PAM users must login using second factor tokens – smart cards, U2F tokens, or equivalent over encrypted communications channels from their clients. They log into the PAM system using accounts that are separate and distinct from their normal user accounts, which maps them to tool systems / working environments – where the user does all their work. The user clients provide a screen and keyboard, and hence a compromised client can monitor what the user sees and types, and potentially can inject keyboard strokes and mouse movements. If the user is alert and sees such unexpected behavior, they must shut down their client immediately and alert system management of a compromise. But aside from this, malware on the client can not drive the functionality that the user is exercising, as that functionality is being driven from the tools system / working environment, which is locked down and does not allow user modifications.
The tools systems / working environments hosted by or accessed by the PAM system must be strongly locked down and carefully monitored for unauthorized changes. It is important to try and prevent code / thread injection by attackers in the tools systems / working environments. Thus, if at all possible, scripting in these environments should be either blocked or restricted to known and approved scripts. This is typically accomplished by restricting scripts to pre-established scripts loaded into a scripting directory, or more strongly by script code signing.

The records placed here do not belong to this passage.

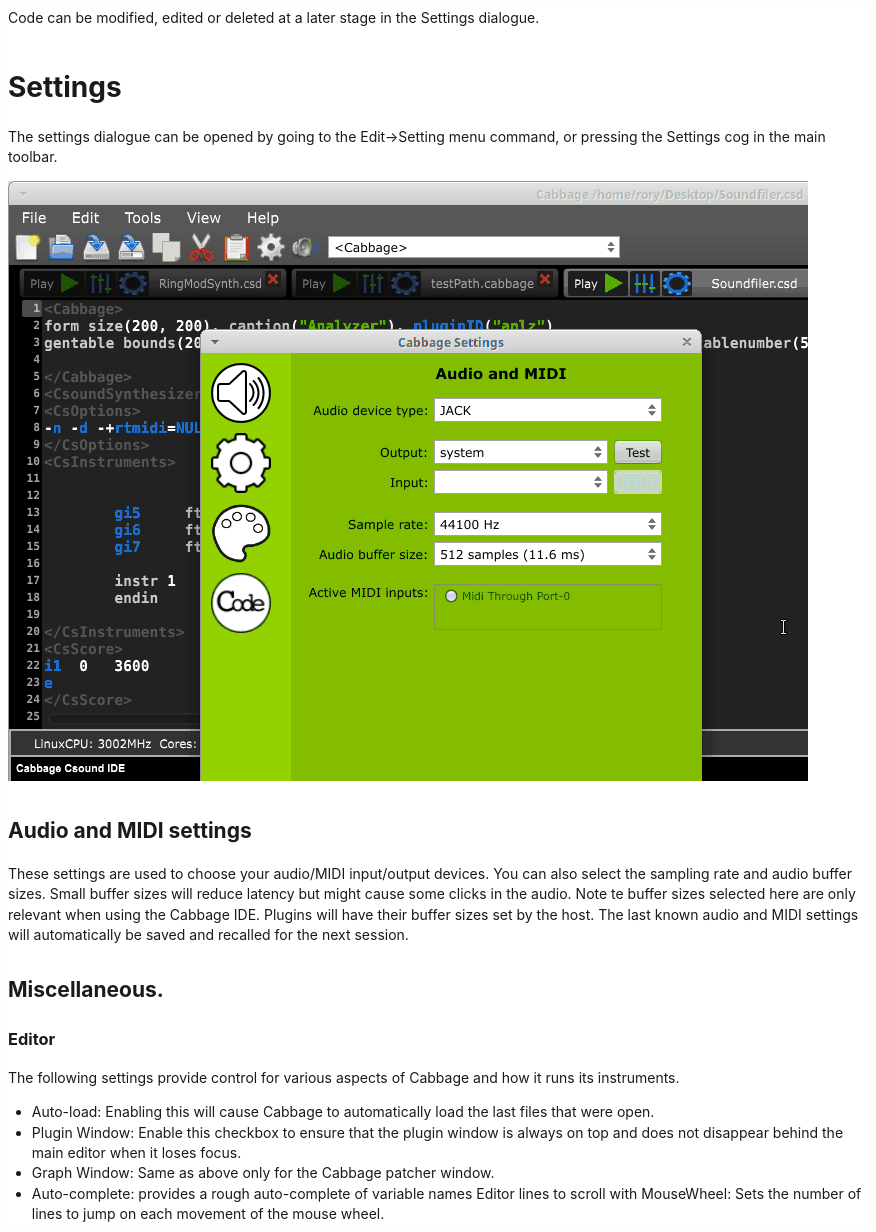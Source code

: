 Code can be modified, edited or deleted at a later stage in the Settings dialogue. 

<a name="Settings"></a>
# Settings

The settings dialogue can be opened by going to the Edit->Setting menu command, or pressing the Settings cog in the main toolbar. 

![](../resources/images/10-b-cabbagesettings.gif)

## Audio and MIDI settings
These settings are used to choose your audio/MIDI input/output devices. You can also select the sampling rate and audio buffer sizes. Small buffer sizes will reduce latency but might cause some clicks in the audio. Note te buffer sizes selected here are only relevant when using the Cabbage IDE. Plugins will have their buffer sizes set by the host. The last known audio and MIDI settings will automatically be saved and recalled for the next session.

## Miscellaneous. 
### Editor
The following settings provide control for various aspects of Cabbage and how it runs its instruments.
- Auto-load: Enabling this will cause Cabbage to automatically load the last files that were open. 
- Plugin Window: Enable this checkbox to ensure that the plugin window is always on top and does not disappear behind the main editor when it loses focus.
- Graph Window: Same as above only for the Cabbage patcher window. 
- Auto-complete: provides a rough auto-complete of variable names
Editor lines to scroll with MouseWheel: Sets the number of lines to jump on each movement of the mouse wheel.
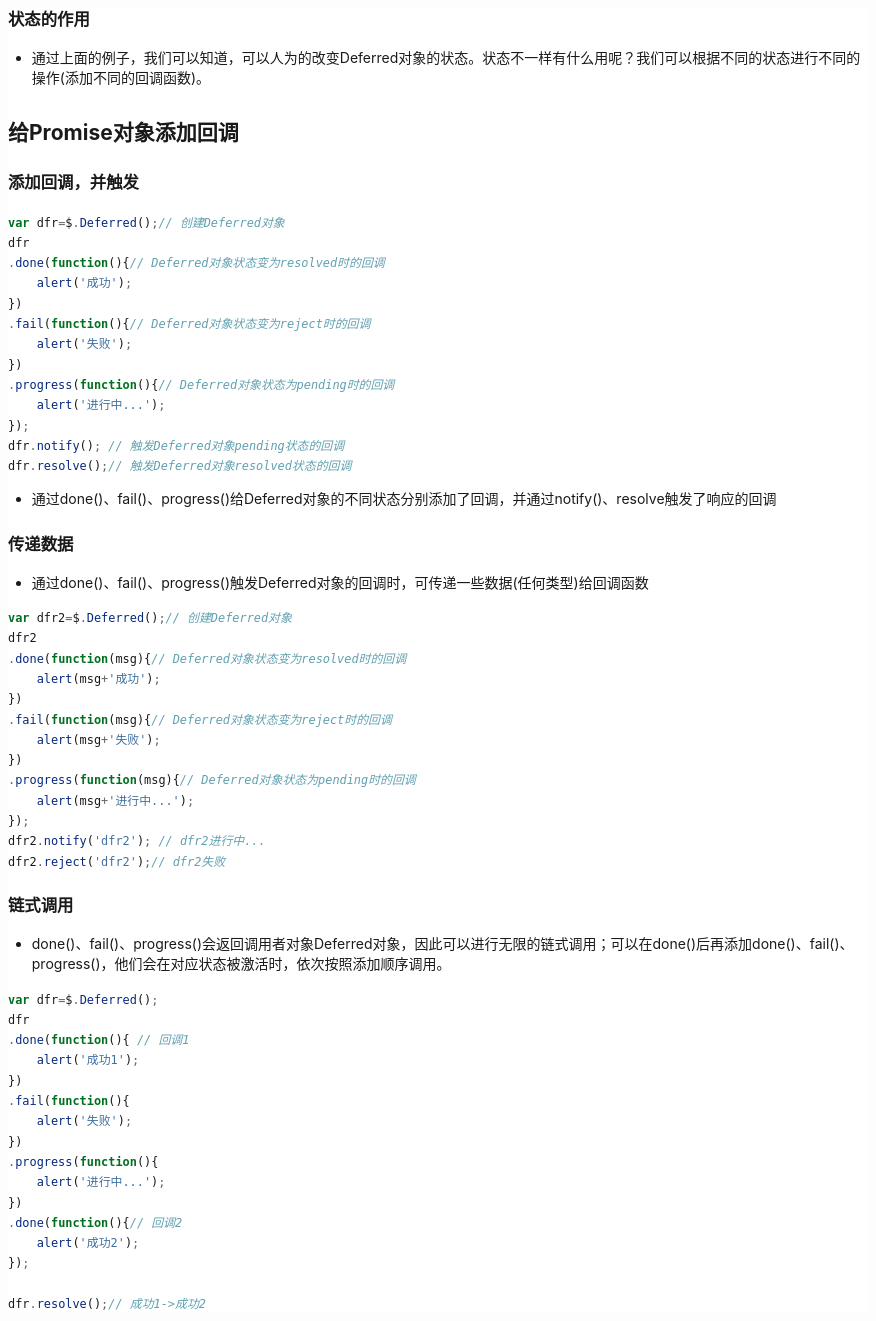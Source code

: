 ### 状态的作用
- 通过上面的例子，我们可以知道，可以人为的改变Deferred对象的状态。状态不一样有什么用呢？我们可以根据不同的状态进行不同的操作(添加不同的回调函数)。

## 给Promise对象添加回调

### 添加回调，并触发
```javascript
var dfr=$.Deferred();// 创建Deferred对象
dfr
.done(function(){// Deferred对象状态变为resolved时的回调
    alert('成功');
})
.fail(function(){// Deferred对象状态变为reject时的回调
    alert('失败');
})
.progress(function(){// Deferred对象状态为pending时的回调
    alert('进行中...');
});
dfr.notify(); // 触发Deferred对象pending状态的回调
dfr.resolve();// 触发Deferred对象resolved状态的回调
```
- 通过done()、fail()、progress()给Deferred对象的不同状态分别添加了回调，并通过notify()、resolve触发了响应的回调

### 传递数据
- 通过done()、fail()、progress()触发Deferred对象的回调时，可传递一些数据(任何类型)给回调函数
```javascript
var dfr2=$.Deferred();// 创建Deferred对象
dfr2
.done(function(msg){// Deferred对象状态变为resolved时的回调
    alert(msg+'成功');
})
.fail(function(msg){// Deferred对象状态变为reject时的回调
    alert(msg+'失败');
})
.progress(function(msg){// Deferred对象状态为pending时的回调
    alert(msg+'进行中...');
});
dfr2.notify('dfr2'); // dfr2进行中...
dfr2.reject('dfr2');// dfr2失败
```

### 链式调用
- done()、fail()、progress()会返回调用者对象Deferred对象，因此可以进行无限的链式调用；可以在done()后再添加done()、fail()、progress()，他们会在对应状态被激活时，依次按照添加顺序调用。
```javascript
var dfr=$.Deferred();
dfr
.done(function(){ // 回调1
    alert('成功1');
})
.fail(function(){
    alert('失败');
})
.progress(function(){
    alert('进行中...');
})
.done(function(){// 回调2
    alert('成功2');
});

dfr.resolve();// 成功1->成功2
```
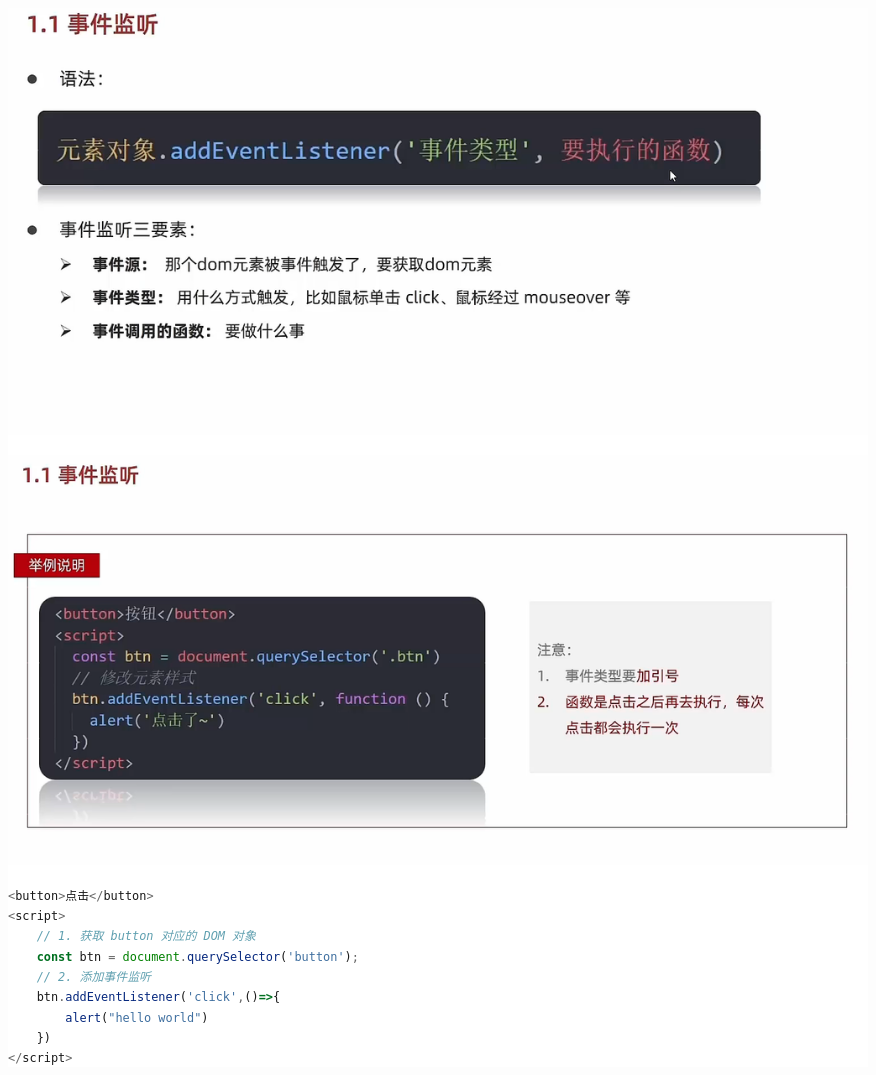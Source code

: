 ![](https://raw.githubusercontent.com/fightingwithmee/javascript/main/img/202312221639507.png)

![](https://raw.githubusercontent.com/fightingwithmee/javascript/main/img/202312221640643.png)

```js
<button>点击</button>
<script>
    // 1. 获取 button 对应的 DOM 对象
    const btn = document.querySelector('button');
    // 2. 添加事件监听
    btn.addEventListener('click',()=>{
        alert("hello world")
    })
</script>
```
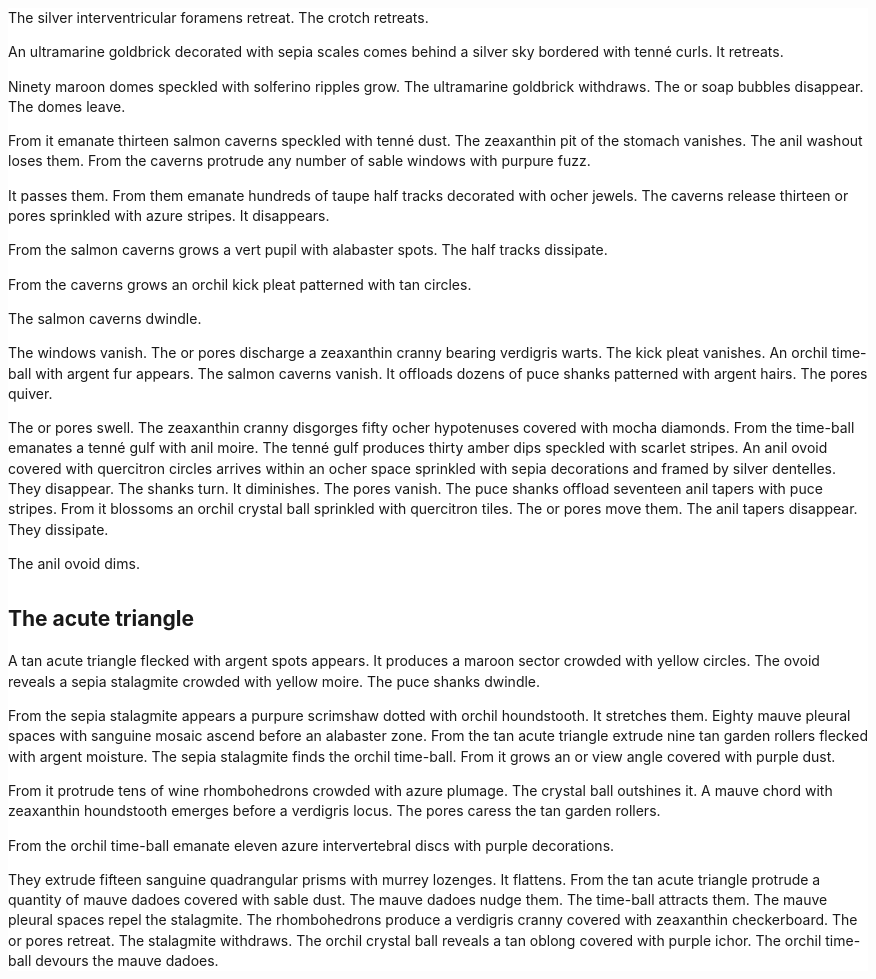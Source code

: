 The silver interventricular foramens retreat. The crotch retreats. 

An ultramarine goldbrick decorated with sepia scales comes behind a silver sky bordered with tenné curls. It retreats. 

Ninety maroon domes speckled with solferino ripples grow. The ultramarine goldbrick withdraws. The or soap bubbles disappear. The domes leave. 

From it emanate thirteen salmon caverns speckled with tenné dust. The zeaxanthin pit of the stomach vanishes. The anil washout loses them. From the caverns protrude any number of sable windows with purpure fuzz. 

It passes them. From them emanate hundreds of taupe half tracks decorated with ocher jewels. The caverns release thirteen or pores sprinkled with azure stripes. It disappears. 

From the salmon caverns grows a vert pupil with alabaster spots. The half tracks dissipate. 

From the caverns grows an orchil kick pleat patterned with tan circles. 

The salmon caverns dwindle. 

The windows vanish. The or pores discharge a zeaxanthin cranny bearing verdigris warts. The kick pleat vanishes. An orchil time-ball with argent fur appears. The salmon caverns vanish. It offloads dozens of puce shanks patterned with argent hairs. The pores quiver. 

The or pores swell. The zeaxanthin cranny disgorges fifty ocher hypotenuses covered with mocha diamonds. From the time-ball emanates a tenné gulf with anil moire. The tenné gulf produces thirty amber dips speckled with scarlet stripes. An anil ovoid covered with quercitron circles arrives within an ocher space sprinkled with sepia decorations and framed by silver dentelles. They disappear. The shanks turn. It diminishes. The pores vanish. The puce shanks offload seventeen anil tapers with puce stripes. From it blossoms an orchil crystal ball sprinkled with quercitron tiles. The or pores move them. The anil tapers disappear. They dissipate. 

The anil ovoid dims. 

## The acute triangle

A tan acute triangle flecked with argent spots appears. It produces a maroon sector crowded with yellow circles. The ovoid reveals a sepia stalagmite crowded with yellow moire. The puce shanks dwindle. 

From the sepia stalagmite appears a purpure scrimshaw dotted with orchil houndstooth. It stretches them. Eighty mauve pleural spaces with sanguine mosaic ascend before an alabaster zone. From the tan acute triangle extrude nine tan garden rollers flecked with argent moisture. The sepia stalagmite finds the orchil time-ball. From it grows an or view angle covered with purple dust. 

From it protrude tens of wine rhombohedrons crowded with azure plumage. The crystal ball outshines it. A mauve chord with zeaxanthin houndstooth emerges before a verdigris locus. The pores caress the tan garden rollers. 

From the orchil time-ball emanate eleven azure intervertebral discs with purple decorations. 

They extrude fifteen sanguine quadrangular prisms with murrey lozenges. It flattens. From the tan acute triangle protrude a quantity of mauve dadoes covered with sable dust. The mauve dadoes nudge them. The time-ball attracts them. The mauve pleural spaces repel the stalagmite. The rhombohedrons produce a verdigris cranny covered with zeaxanthin checkerboard. The or pores retreat. The stalagmite withdraws. The orchil crystal ball reveals a tan oblong covered with purple ichor. The orchil time-ball devours the mauve dadoes. 
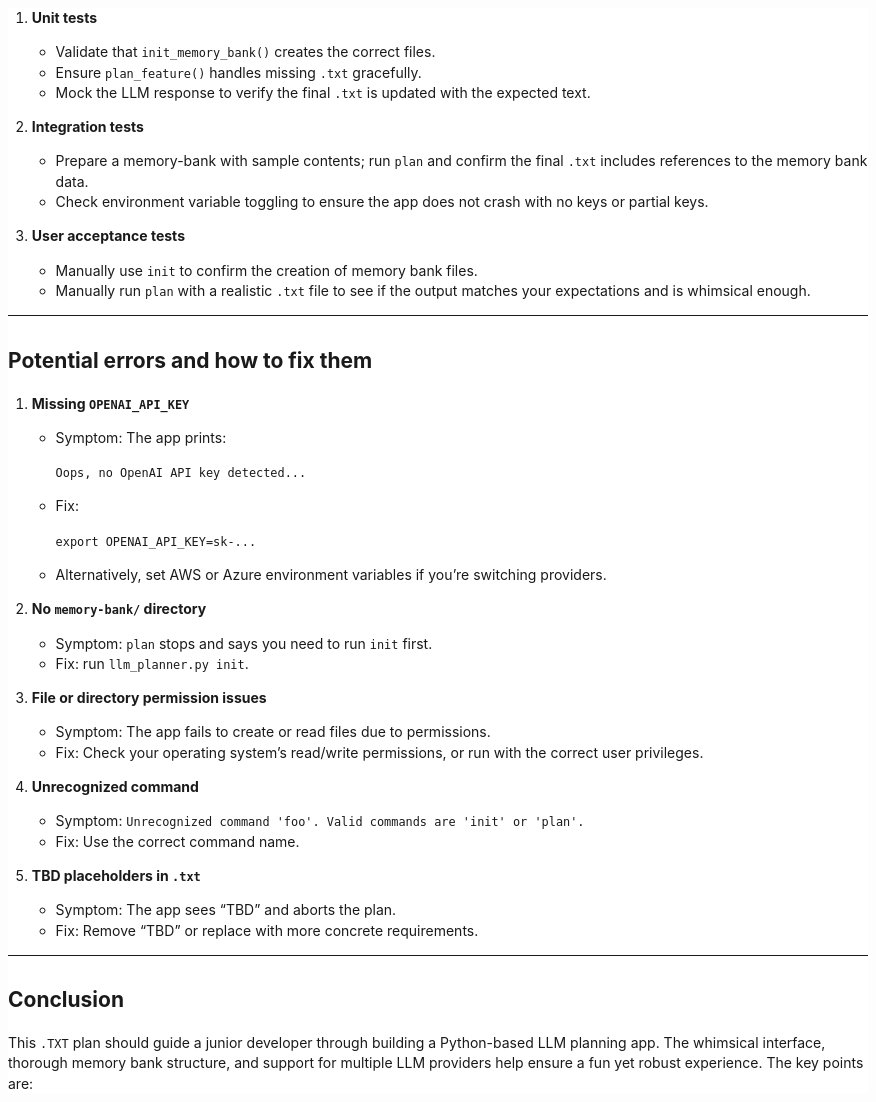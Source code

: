 1. **Unit tests**
   - Validate that `init_memory_bank()` creates the correct files.
   - Ensure `plan_feature()` handles missing `.txt` gracefully.
   - Mock the LLM response to verify the final `.txt` is updated with the expected text.

2. **Integration tests**
   - Prepare a memory-bank with sample contents; run `plan` and confirm the final `.txt` includes references to the memory bank data.
   - Check environment variable toggling to ensure the app does not crash with no keys or partial keys.

3. **User acceptance tests**
   - Manually use `init` to confirm the creation of memory bank files.
   - Manually run `plan` with a realistic `.txt` file to see if the output matches your expectations and is whimsical enough.

---

## Potential errors and how to fix them

1. **Missing `OPENAI_API_KEY`**
   - Symptom: The app prints:
     ```
     Oops, no OpenAI API key detected...
     ```
   - Fix:
     ```
     export OPENAI_API_KEY=sk-...
     ```
   - Alternatively, set AWS or Azure environment variables if you’re switching providers.

2. **No `memory-bank/` directory**
   - Symptom: `plan` stops and says you need to run `init` first.
   - Fix: run `llm_planner.py init`.

3. **File or directory permission issues**
   - Symptom: The app fails to create or read files due to permissions.
   - Fix: Check your operating system’s read/write permissions, or run with the correct user privileges.

4. **Unrecognized command**
   - Symptom: `Unrecognized command 'foo'. Valid commands are 'init' or 'plan'.`
   - Fix: Use the correct command name.

5. **TBD placeholders in `.txt`**
   - Symptom: The app sees “TBD” and aborts the plan.
   - Fix: Remove “TBD” or replace with more concrete requirements.

---

## Conclusion

This `.TXT` plan should guide a junior developer through building a Python-based LLM planning app. The whimsical interface, thorough memory bank structure, and support for multiple LLM providers help ensure a fun yet robust experience. The key points are:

Since individual defensive measures may be actively or inadvertently compromised at times, we construct secure operations by layering multiple independent security layers. Thus, implementing network level access control over administrators and sensitive user access to and through PAM adds barriers to an external attacker who is unlikely to have physical access to a control room / control office that has restricted network access to the PAM system.
We have not mentioned the Microsoft Active Directory Enhanced Security Environment (Red Forest) architecture, even though it exhibits all the characteristics of PAM architectures, including the use of SAW’s and PAW’s, because this environment is specific to Microsoft environments; and utility environments are not pure Microsoft environments.
The compromised insider poses a grave threat to utilities, given the sensitive nature of these operations. For this reason, it is critical that operators prioritize this risk. PAM is one of the best methods for doing so, but it is important to avoid key pitfalls when implementing PAM or this security management tool could create its own vulnerabilities. By implementing PAM properly, utilities can be assured of a robust protection for its trusted users.